Gazer

PC security researchers have received reports of a threat that is being used to spy on embassies, consulates, and similar operations currently. This threat, named Gazer, functions as a backdoor, allowing a con artist to gain access to a PC through a back channel, named as a backdoor because it functions similarly to how an unguarded back door would let a thief enter a house. Gazer is being used for spy operations. Using Gazer, con artists can learn what governments and diplomats are up to. Gazer has been active since at least 2016 and has been linked to the Russian Turla APT. The campaign that is been used to deliver Gazer is known as 'Whitebear' by PC security analysts and seems to be either running parallel to Turla or as a second stage of this threat campaign currently. Like its predecessors, Gazer is being delivered by compromising the victims' websites and hijacking satellite connections to connect to the threat's Command and Control servers. The Gazer campaign was active between February and September 2016 especially and was focused on diplomatic outposts around the world.

What is the Main Function of the Gazer Trojan

Gazer is a backdoor Trojan that is programmed using C++. While there are many ways to deliver Gazer in its attack, this threat is delivered using phishing email messages mostly. Once Gazer is installed, it carries out its attack in two stages. The first stage of the Gazer attack involves dropping another backdoor named 'Skipperbackdoor,' which then installs Gazer as its second step. Although Gazer was first made public in the summer of 2017, reports indicate that it has been used in targeted attacks against embassies and consulates since at least 2016, particularly in the period mentioned above. The first stage of the Gazer attack, involving the Skipper backdoor, had been observed in other campaigns carried out by this Russian group. In the second stage of the attack, these con artist had preferred to use Carbon and Kazuar, two known backdoor Trojans. The changes made into Gazer are relatively recent.
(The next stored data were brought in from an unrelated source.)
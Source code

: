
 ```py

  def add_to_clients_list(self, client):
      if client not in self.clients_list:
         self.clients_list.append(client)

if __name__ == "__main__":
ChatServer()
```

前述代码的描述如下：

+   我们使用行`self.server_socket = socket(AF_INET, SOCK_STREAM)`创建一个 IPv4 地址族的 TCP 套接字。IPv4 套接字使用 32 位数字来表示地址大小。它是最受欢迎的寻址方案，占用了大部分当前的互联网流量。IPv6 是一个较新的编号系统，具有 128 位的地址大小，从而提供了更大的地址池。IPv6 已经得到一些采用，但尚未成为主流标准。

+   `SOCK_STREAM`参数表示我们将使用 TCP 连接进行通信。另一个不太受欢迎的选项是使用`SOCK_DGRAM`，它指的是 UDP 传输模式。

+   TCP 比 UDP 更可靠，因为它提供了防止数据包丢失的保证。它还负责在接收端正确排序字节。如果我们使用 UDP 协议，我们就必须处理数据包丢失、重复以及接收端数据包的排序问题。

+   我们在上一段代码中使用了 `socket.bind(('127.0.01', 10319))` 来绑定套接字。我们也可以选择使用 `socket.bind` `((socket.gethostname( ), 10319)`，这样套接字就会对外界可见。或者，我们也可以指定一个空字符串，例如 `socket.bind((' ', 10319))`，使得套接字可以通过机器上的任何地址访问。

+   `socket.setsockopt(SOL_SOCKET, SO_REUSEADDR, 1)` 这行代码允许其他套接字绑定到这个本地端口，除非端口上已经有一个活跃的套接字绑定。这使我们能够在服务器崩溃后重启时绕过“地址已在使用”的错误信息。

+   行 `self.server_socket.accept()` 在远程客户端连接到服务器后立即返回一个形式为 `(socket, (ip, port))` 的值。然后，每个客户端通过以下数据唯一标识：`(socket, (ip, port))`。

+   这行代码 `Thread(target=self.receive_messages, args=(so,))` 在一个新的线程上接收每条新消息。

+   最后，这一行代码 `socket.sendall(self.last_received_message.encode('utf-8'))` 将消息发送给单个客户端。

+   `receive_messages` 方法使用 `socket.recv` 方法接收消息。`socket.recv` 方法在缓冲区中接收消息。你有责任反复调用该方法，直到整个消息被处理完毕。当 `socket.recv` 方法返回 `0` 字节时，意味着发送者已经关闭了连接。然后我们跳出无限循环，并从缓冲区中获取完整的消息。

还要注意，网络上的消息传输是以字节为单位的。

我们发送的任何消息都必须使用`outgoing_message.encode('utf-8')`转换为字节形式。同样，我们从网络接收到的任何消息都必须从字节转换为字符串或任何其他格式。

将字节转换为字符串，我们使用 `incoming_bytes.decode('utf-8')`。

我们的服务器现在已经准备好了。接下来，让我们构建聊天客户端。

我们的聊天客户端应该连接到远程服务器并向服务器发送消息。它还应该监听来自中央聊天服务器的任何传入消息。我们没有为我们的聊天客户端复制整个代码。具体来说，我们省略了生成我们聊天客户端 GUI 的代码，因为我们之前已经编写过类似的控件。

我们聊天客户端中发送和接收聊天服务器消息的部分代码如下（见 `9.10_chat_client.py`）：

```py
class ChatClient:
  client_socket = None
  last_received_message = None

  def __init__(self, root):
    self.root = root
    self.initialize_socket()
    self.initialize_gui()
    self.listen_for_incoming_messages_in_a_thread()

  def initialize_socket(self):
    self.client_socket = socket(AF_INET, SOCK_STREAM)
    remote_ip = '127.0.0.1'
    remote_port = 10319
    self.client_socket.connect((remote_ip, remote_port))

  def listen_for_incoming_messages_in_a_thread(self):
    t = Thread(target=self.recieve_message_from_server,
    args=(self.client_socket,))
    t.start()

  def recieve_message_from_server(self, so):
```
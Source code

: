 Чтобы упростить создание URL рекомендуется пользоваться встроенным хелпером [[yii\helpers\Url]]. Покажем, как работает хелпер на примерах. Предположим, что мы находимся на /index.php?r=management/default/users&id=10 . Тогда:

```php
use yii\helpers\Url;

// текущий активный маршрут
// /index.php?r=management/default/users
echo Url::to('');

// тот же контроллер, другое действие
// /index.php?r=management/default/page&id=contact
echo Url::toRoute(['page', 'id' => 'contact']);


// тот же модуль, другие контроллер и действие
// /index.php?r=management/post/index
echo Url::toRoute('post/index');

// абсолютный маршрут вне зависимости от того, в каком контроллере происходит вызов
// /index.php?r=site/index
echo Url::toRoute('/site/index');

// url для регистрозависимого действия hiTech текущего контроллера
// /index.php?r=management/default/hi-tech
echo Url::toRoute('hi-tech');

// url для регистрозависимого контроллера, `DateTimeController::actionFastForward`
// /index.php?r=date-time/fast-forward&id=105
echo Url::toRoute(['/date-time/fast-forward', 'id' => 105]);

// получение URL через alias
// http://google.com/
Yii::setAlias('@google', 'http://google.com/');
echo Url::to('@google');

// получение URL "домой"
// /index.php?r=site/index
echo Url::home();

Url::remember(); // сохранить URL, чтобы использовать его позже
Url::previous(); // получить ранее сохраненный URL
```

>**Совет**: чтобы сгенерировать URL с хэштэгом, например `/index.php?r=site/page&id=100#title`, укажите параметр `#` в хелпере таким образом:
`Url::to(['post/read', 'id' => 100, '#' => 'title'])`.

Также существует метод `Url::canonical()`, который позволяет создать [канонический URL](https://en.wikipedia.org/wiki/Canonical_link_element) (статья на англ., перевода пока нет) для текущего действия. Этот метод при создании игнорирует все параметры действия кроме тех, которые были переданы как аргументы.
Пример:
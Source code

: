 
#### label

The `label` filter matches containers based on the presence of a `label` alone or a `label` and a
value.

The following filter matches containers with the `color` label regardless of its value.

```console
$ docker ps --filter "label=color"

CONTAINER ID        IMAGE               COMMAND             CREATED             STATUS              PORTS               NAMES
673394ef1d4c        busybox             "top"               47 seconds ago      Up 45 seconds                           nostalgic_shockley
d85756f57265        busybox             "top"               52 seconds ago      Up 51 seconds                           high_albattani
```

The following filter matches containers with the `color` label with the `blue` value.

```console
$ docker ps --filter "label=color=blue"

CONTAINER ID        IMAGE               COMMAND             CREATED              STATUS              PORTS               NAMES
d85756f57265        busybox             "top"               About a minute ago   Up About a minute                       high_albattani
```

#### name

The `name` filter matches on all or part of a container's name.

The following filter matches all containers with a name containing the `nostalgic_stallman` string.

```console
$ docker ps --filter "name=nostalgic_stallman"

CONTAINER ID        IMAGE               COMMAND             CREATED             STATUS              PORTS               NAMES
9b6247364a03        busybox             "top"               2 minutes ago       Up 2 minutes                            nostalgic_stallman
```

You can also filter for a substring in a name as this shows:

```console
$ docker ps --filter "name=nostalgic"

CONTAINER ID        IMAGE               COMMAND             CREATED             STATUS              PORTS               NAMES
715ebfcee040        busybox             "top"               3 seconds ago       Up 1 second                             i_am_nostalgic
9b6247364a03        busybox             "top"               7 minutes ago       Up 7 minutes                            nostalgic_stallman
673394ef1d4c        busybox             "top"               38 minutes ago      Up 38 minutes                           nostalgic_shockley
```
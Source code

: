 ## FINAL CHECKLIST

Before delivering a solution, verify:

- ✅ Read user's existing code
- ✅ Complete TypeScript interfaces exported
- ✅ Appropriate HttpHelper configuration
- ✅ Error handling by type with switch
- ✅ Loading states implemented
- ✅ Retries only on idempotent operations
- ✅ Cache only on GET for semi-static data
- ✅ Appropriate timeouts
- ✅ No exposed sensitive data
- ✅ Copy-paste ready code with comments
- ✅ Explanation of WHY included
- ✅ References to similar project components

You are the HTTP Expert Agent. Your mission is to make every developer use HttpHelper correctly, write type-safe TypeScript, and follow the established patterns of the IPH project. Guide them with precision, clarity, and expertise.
How Gazer Carries out Its Attack

Once Gazer is installed, Gazer receives encrypted instructions through its Command and Control servers. Gazer uses compromised websites, which may be legitimate Web pages that have been compromised, as a proxy connection. Gazer can evade detection in several ways. One is through the use of this proxy connection, which may take advantage of vulnerabilities in WordPress to compromise certain websites. Gazer uses a strong encryption in its connections to prevent messages and communications from being intercepted. Gazer contains encryption keys embedded in its resources, which it uses to encrypt all data that is used in its connections with its Command and Control server. Gazer uses code injection to allow the con artists to take control over the infected PC. Once Gazer is installed, it remains dormant in the background, hidden from the victim and gathering information from the infected PC.

The Gazer’s Role in Espionage

Gazer can communicate with other machines infected with Gazer. Gazer can forward commands that one affected PC receives to other infected PCs on the same network. At least four different versions of Gazer are being used in these attacks. The main difference between these versions is the use of different SSL certificates, some of them signed with a certificate issued by Comodo for 'Solid Loop Ltd.'. The most recent versions of Gazer use an SSL certificate signed for 'Ultimate Computer Support Ltd.' The main targets of the Gazer attacks seem to be embassies and consulates belonging to countries in Southeast Europe and from the former Soviet Union, particularly in the Baltics. Numerous computers, mainly located in Europe, have been infected with Gazer as part of this threat's espionage campaign.